ACTION ITEM:
Find every line in the entries that holds the string "githubusercontent" and report it.

PROVIDED INFORMATION:
######
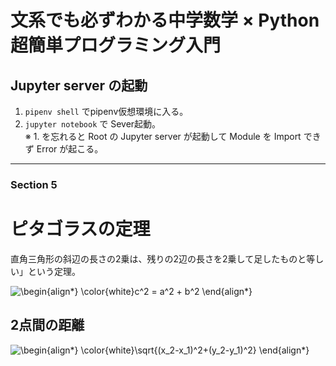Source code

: # 文系でも必ずわかる中学数学 × Python 超簡単プログラミング入門

## Jupyter server の起動

1. `pipenv shell` でpipenv仮想環境に入る。
2. `jupyter notebook` で Sever起動。    
   ※ 1. を忘れると Root の Jupyter server が起動して Module を Import できず Error が起こる。

---

### Section 5

# ピタゴラスの定理

直角三角形の斜辺の長さの2乗は、残りの2辺の長さを2乗して足したものと等しい」という定理。

![\begin{align*} \color{white}c^2 = a^2 + b^2 \end{align*}](https://render.githubusercontent.com/render/math?math=%5Clarge+%5Cdisplaystyle+%5Cbegin%7Balign%2A%7D%0A++%5Ccolor%7Bwhite%7Dc%5E2+%3D+a%5E2+%2B+b%5E2%0A%5Cend%7Balign%2A%7D)

## 2点間の距離

![\begin{align*} \color{white}\sqrt{(x_2-x_1)^2+(y_2-y_1)^2} \end{align*}
](https://render.githubusercontent.com/render/math?math=%5Cdisplaystyle+%5Cbegin%7Balign%2A%7D%0A%5Ccolor%7Bwhite%7D%5Csqrt%7B%28x_2-x_1%29%5E2%2B%28y_2-y_1%29%5E2%7D%0A%5Cend%7Balign%2A%7D%0A)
######
EXERCISE SOLUTION:
![\begin{align*} \color{white}c^2 = a^2 + b^2 \end{align*}](https://render.githubusercontent.com/render/math?math=%5Clarge+%5Cdisplaystyle+%5Cbegin%7Balign%2A%7D%0A++%5Ccolor%7Bwhite%7Dc%5E2+%3D+a%5E2+%2B+b%5E2%0A%5Cend%7Balign%2A%7D)
](https://render.githubusercontent.com/render/math?math=%5Cdisplaystyle+%5Cbegin%7Balign%2A%7D%0A%5Ccolor%7Bwhite%7D%5Csqrt%7B%28x_2-x_1%29%5E2%2B%28y_2-y_1%29%5E2%7D%0A%5Cend%7Balign%2A%7D%0A)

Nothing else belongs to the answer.